BRADLEY - A Bradley-Bourbonnais touchdown with 6:03 to play in Friday night SouthWest Suburban Conference crossover game against Lockport awoke a sleeping giant.
Literally.
6-foot-6 tight end Hyatt Timosciek snared receptions of six and 22 yards, before breaking to the outside and hauling in a Brady Pfeiffer pass and powering his way in from 37 yards out to Lockport a go-ahead score and after a defensive stand a 23-22 win over an upset seeking Bradley-Bourbonnais team.
“I’d been telling them all game, I’m going to fake block and go,” Timosciek said. “And they kept saying, we’ll save it. We’ll save it.”
Lockport (3-0) couldn’t afford to save it any longer.
And Timosciek couldn’t wait for the opportunity.
“I knew we had to score, so that meant I was probably going to get the ball more and I was more than ready for that,” Timosciek said.
Bradley-Bourbonnais (1-2) appeared to place the dagger when Boilermaker quarterback Ethan Kohl lofted a pass in the direction of their own big tight end, Matthew Allen. Allen out-positioned a smaller Lockport defensive back and broke free for a sprint down the sideline and a 63-yard score. A 2-point conversion, also to Allen, gave Bradley a 22-16 lead.
But Lockport’s answer was swift and decisive. Pfieffer completed four consecutive passes and in less than a minute had the equalizer. Nate Blazewski added the extra point and Lockport had reclaimed the lead at 23-22.

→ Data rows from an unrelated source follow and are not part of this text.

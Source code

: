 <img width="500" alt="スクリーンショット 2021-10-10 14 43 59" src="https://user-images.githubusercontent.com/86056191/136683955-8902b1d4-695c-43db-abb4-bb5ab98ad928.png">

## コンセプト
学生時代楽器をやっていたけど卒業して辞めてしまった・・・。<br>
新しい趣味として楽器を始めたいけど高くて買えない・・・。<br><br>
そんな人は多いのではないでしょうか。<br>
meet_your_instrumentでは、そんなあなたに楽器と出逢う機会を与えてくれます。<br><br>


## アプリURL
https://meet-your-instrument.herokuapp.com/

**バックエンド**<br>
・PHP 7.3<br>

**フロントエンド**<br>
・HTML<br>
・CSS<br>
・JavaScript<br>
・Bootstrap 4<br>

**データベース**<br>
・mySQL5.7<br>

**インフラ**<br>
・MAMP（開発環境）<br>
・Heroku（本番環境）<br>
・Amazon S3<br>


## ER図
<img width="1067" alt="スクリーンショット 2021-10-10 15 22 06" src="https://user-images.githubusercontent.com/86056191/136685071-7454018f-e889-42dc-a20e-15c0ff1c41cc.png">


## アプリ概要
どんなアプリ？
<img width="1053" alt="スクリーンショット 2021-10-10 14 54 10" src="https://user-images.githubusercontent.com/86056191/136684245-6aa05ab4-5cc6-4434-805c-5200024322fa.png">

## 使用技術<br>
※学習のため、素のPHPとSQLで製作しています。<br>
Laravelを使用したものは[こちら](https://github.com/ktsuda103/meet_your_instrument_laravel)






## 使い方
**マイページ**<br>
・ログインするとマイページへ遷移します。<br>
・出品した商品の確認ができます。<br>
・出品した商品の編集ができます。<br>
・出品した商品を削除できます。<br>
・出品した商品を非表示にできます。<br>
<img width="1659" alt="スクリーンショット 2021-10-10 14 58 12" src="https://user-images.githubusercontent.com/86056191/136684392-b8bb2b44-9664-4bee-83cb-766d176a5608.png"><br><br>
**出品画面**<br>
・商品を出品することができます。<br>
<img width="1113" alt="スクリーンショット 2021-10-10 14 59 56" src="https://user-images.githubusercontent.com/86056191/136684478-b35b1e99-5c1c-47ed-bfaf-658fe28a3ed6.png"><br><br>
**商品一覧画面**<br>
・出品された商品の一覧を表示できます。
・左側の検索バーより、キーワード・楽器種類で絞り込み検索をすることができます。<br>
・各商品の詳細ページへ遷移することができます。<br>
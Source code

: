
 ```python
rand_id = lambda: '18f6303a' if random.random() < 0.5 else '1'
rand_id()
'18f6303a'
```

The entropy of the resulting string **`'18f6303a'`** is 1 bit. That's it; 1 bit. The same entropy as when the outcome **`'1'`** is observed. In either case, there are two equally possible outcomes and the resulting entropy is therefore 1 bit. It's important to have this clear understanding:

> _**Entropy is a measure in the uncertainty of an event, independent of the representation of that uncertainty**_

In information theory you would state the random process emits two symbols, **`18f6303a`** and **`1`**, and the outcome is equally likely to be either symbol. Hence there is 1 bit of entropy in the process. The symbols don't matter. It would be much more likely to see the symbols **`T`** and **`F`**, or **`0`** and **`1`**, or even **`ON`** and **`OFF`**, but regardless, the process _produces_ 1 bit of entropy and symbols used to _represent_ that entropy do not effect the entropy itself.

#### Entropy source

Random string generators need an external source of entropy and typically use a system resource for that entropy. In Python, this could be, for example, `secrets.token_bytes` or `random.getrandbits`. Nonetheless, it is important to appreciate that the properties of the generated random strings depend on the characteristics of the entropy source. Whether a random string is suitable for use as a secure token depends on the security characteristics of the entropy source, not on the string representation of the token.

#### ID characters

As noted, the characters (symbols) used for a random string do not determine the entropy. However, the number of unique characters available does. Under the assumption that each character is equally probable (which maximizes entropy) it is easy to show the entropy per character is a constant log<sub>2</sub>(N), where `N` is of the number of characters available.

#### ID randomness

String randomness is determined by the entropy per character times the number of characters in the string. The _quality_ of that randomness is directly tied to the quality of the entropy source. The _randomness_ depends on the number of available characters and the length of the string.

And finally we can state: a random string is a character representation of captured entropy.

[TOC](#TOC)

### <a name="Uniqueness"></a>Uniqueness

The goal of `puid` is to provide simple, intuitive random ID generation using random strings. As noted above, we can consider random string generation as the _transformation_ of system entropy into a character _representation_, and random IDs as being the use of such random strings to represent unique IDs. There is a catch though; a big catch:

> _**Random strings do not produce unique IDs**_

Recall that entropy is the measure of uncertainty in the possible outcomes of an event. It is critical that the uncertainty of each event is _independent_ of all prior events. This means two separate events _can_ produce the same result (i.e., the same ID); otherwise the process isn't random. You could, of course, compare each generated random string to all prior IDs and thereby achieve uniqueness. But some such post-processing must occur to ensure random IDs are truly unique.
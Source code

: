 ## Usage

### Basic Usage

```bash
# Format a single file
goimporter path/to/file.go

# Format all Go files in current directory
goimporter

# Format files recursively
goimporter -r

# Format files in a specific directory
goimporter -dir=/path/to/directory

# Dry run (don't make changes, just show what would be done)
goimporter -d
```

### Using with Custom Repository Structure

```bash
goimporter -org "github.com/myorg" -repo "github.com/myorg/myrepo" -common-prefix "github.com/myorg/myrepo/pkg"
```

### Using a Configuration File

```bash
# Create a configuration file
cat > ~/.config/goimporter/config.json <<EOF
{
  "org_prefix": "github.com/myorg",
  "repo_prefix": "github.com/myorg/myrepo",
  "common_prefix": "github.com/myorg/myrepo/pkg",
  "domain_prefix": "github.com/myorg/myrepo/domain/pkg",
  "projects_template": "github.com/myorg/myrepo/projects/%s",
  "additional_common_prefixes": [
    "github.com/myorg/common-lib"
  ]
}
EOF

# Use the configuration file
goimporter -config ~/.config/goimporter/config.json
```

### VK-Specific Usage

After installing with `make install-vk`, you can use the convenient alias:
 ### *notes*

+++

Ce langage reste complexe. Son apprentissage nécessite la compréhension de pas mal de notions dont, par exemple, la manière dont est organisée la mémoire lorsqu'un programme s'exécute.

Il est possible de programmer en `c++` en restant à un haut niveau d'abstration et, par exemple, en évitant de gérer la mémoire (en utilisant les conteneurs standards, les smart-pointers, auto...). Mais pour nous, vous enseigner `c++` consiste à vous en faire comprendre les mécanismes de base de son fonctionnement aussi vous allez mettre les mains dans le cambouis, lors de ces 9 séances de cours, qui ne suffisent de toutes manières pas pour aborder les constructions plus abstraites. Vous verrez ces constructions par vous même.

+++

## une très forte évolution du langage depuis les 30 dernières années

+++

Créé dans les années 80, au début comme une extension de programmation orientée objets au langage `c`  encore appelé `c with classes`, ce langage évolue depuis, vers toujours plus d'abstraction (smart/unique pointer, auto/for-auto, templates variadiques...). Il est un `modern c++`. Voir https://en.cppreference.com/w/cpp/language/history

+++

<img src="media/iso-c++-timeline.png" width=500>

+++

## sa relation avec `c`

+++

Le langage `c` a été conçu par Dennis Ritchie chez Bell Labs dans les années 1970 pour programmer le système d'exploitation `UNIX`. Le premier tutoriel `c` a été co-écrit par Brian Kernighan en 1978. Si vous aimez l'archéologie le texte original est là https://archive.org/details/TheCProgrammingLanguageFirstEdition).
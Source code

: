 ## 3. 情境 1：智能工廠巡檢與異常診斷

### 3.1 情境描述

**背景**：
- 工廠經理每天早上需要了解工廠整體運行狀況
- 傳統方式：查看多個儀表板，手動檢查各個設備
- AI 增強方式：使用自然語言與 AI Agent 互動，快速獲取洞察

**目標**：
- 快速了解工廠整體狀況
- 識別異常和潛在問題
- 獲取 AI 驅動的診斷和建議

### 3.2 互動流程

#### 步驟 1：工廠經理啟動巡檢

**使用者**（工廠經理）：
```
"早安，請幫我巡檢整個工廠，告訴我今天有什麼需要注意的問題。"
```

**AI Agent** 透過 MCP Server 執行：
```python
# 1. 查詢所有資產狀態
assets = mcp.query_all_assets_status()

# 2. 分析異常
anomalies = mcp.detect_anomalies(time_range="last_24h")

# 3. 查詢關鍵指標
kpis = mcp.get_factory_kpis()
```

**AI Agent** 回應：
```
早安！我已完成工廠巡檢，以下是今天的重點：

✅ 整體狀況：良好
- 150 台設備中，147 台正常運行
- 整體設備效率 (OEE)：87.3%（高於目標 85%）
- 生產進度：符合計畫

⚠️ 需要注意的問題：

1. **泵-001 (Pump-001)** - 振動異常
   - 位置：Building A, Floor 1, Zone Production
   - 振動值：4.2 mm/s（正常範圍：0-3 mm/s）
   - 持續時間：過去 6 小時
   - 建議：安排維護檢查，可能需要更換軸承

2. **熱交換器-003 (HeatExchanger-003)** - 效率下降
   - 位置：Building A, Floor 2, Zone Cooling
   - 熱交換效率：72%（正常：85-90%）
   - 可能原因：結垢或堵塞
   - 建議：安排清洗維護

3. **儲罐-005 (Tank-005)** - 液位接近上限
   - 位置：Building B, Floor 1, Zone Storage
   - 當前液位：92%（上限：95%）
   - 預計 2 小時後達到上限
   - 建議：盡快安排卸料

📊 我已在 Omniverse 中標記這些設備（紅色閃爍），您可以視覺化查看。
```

“This was good for us,” Lockport coach George Czart said. “It was good to be in a game where we were challenged and had to respond. They were kind of comfortable the whole time for the first two games and it was nice to see how we responded to when we weren’t quite so comfortable.”
The Porters were downright uncomfortable when the Boilermakers took the opening possession of the second half and drove the length of the field and Neal May capped a drive with a 5-yard touchdown run. It gave the Boilermakers a 14-3 lead and what most logically thought would be a momentum swing in Bradley’s favor.
The exact opposite seemed to happen. Lockport responded with a spark it hadn’t shown in the first half, matching down the field swiftly and capping its best offensive drive to that point with a 17-yard touchdown run from Aidan Preciado.
That whittled the Bradley lead down to 14-10. And three plays later the Boilermaker lead vanished entirely when Danny Stevens stepped in front of an errant pass and rambled 27 yards in for a score. Stevens, a reserve, was inserted at halftime in the hopes of shaking up some things on the defensive side of the ball.
“I knew that the defense had to make a big play and make something happen,” Stevens said. “I saw the ball was coming high and I kind of knew that it was going to come to me. I was ready to go. I had a feeling I was going to go in eventually.”
Even though Bradley was able to rebound from the mishap and reclaim the lead, Timosciek pointed directly to Stevens interception as to what turned the tide.
“The whole game switched on that,” Timosciek said. “That was absolutely huge.”
"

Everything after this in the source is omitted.